Another author, Kyrylo Tkachenko, compares the far-right and far-left groups that have emerged in Ukraine in recent times, which have factors in common such as their opposition to liberalism. In addition, he warns of the danger posed by a possible alignment between said opposing groups, if they were to achieve a position of sufficient strength.

  • You may be interested in: "Cognitive schemas: how is our thinking organized?"

Criticisms of the horseshoe theory

Although the horseshoe theory, as we have seen, has been reasonably popular and has been used by many authors to support different observed political phenomena, The reality is that not everyone approves of this comparison, and other analysts prefer to use other models, since they are not convinced by the simile of the curve that brings the extremes.

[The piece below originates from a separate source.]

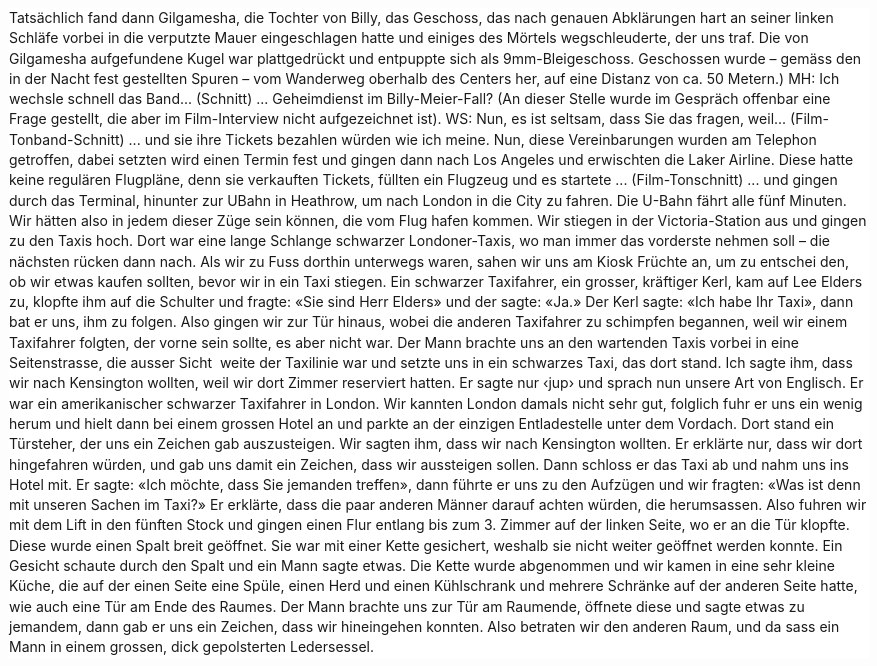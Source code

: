 Tatsächlich fand dann Gilgamesha, die Tochter von Billy, das Geschoss, das nach genauen Abklärungen hart an seiner linken Schläfe vorbei in die verputzte Mauer eingeschlagen hatte und einiges des Mörtels wegschleuderte, der uns traf. Die von Gilgamesha aufgefundene Kugel war plattgedrückt und entpuppte sich als 9mm-Bleigeschoss. Geschossen wurde – gemäss den in der Nacht fest­ gestellten Spuren – vom Wanderweg oberhalb des Centers her, auf eine Distanz von ca. 50 Metern.) MH: Ich wechsle schnell das Band... (Schnitt) ... Geheimdienst im Billy-Meier-Fall? (An dieser Stelle wurde im Gespräch offenbar eine Frage gestellt, die aber im Film-Interview nicht aufgezeichnet ist).
WS: Nun, es ist seltsam, dass Sie das fragen, weil... (Film-Tonband-Schnitt) ... und sie ihre Tickets bezahlen würden wie ich meine. Nun, diese Vereinbarungen wurden am Telephon getroffen, dabei setzten wird einen Termin fest und gingen dann nach Los Angeles und erwischten die Laker Airline. Diese hatte keine regulären Flugpläne, denn sie verkauften Tickets, füllten ein Flugzeug und es startete ... (Film-Tonschnitt) ... und gingen durch das Terminal, hinunter zur UBahn in Heathrow, um nach London in die City zu fahren. Die U-Bahn fährt alle fünf Minuten. Wir hätten also in jedem dieser Züge sein können, die vom Flug­ hafen kommen. Wir stiegen in der Victoria-Station aus und gingen zu den Taxis hoch. Dort war eine lange Schlange schwarzer Londoner-Taxis, wo man immer das vorderste nehmen soll – die nächsten rücken dann nach. Als wir zu Fuss dorthin unterwegs waren, sahen wir uns am Kiosk Früchte an, um zu entschei­ den, ob wir etwas kaufen sollten, bevor wir in ein Taxi stiegen. Ein schwarzer Taxifahrer, ein grosser, kräftiger Kerl, kam auf Lee Elders zu, klopfte ihm auf die Schulter und fragte: «Sie sind Herr Elders» und der sagte: «Ja.» Der Kerl sagte: «Ich habe Ihr Taxi», dann bat er uns, ihm zu folgen. Also gingen wir zur Tür hinaus, wobei die anderen Taxifahrer zu schimpfen begannen, weil wir einem Taxifahrer folgten, der vorne sein sollte, es aber nicht war. Der Mann brachte uns an den wartenden Taxis vorbei in eine Seitenstrasse, die ausser Sicht ­ weite der Taxilinie war und setzte uns in ein schwarzes Taxi, das dort stand. Ich sagte ihm, dass wir nach Kensington wollten, weil wir dort Zimmer reserviert hatten. Er sagte nur ‹jup› und sprach nun unsere Art von Englisch. Er war ein amerikanischer schwarzer Taxifahrer in London. Wir kannten London damals nicht sehr gut, folglich fuhr er uns ein wenig herum und hielt dann bei einem grossen Hotel an und parkte an der einzigen Entladestelle unter dem Vordach.
Dort stand ein Türsteher, der uns ein Zeichen gab auszusteigen. Wir sagten ihm, dass wir nach Kensington wollten. Er erklärte nur, dass wir dort hingefahren würden, und gab uns damit ein Zeichen, dass wir aussteigen sollen. Dann schloss er das Taxi ab und nahm uns ins Hotel mit. Er sagte: «Ich möchte, dass Sie jemanden treffen», dann führte er uns zu den Aufzügen und wir fragten: «Was ist denn mit unseren Sachen im Taxi?» Er erklärte, dass die paar anderen Männer darauf achten würden, die herumsassen. Also fuhren wir mit dem Lift in den fünften Stock und gingen einen Flur entlang bis zum 3. Zimmer auf der linken Seite, wo er an die Tür klopfte. Diese wurde einen Spalt breit geöffnet. Sie war mit einer Kette gesichert, weshalb sie nicht weiter geöffnet werden konnte. Ein Gesicht schaute durch den Spalt und ein Mann sagte etwas. Die Kette wurde abgenommen und wir kamen in eine sehr kleine Küche, die auf der einen Seite eine Spüle, einen Herd und einen Kühlschrank und mehrere Schränke auf der anderen Seite hatte, wie auch eine Tür am Ende des Raumes. Der Mann brachte uns zur Tür am Raumende, öffnete diese und sagte etwas zu jemandem, dann gab er uns ein Zeichen, dass wir hineingehen konnten. Also betraten wir den anderen Raum, und da sass ein Mann in einem grossen, dick gepolsterten Ledersessel.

Many of these criticisms, as is logical, appear on the part of the political groups themselves that are located in the most polarized places, that is, the ultra-left and the extreme right, who in no way conceive the possibility of sharing part of their ideology precisely with those who are furthest from their position politics.

The British Simon Choat, a professor at Kingston University, represents one of the most active voices in criticizing the horseshoe theory. This author positions himself on the left of the political spectrum, and from there, he assures that all these apparent similarities that can be seen on both sides of the horseshoe are generalities and do not have a solid base on which to sustain.

He gives the example of shared hatred towards neoliberal elites, since he considers that there is a fundamental factor that differentiates both groups, and it is the identification that each one performs on said elites, which is totally different and therefore does not justify this illusory rapprochement between group positions so radically opposites.

Another example that Choat uses to dismantle the horseshoe theory is the opposition of the extreme left and the extreme right to globalism. Although it may seem that both sectors agree on this issue, the motivations are very different. According to this author, the group furthest to the right would justify it because of the danger it poses to national identity, its culture and its traditions.

On the other hand, groups on the left would oppose globalization for very different reasons, which have to do with the possible socioeconomic inequalities that this phenomenon can cause in the population. We observe, with this example, the reasoning that Simon Choat uses to criticize the use of the horseshoe theory, which he considers as too superficial a thought.

Alternative to the horseshoe theory

We have already seen that some authors consider that the horseshoe theory is not reasoning valid because it lacks sufficient depth to substantiate the phenomenon explain. In contrast to this model, there are others that, for some people, have greater validity.

It is the case of known as the political compass. This model uses two coordinate axes to be able to place an individual or a group, according to their ideology, within the quadrant. Although there are different versions, the liberal-authoritarian continuum is usually used in one of the axes, and in the other, left and right.

Contrary to what happened with the horseshoe theory, in the quadrant that results from the political compass, there is no approaches between the left and right groups, beyond those that are located in the central positions of the quadrant. Therefore, according to this model, the most extreme positions would be further and further away, and not closer, as suggested by the horseshoe model.

In any case, they are different tools, and some authors will show preference over one while others will do the same over the other.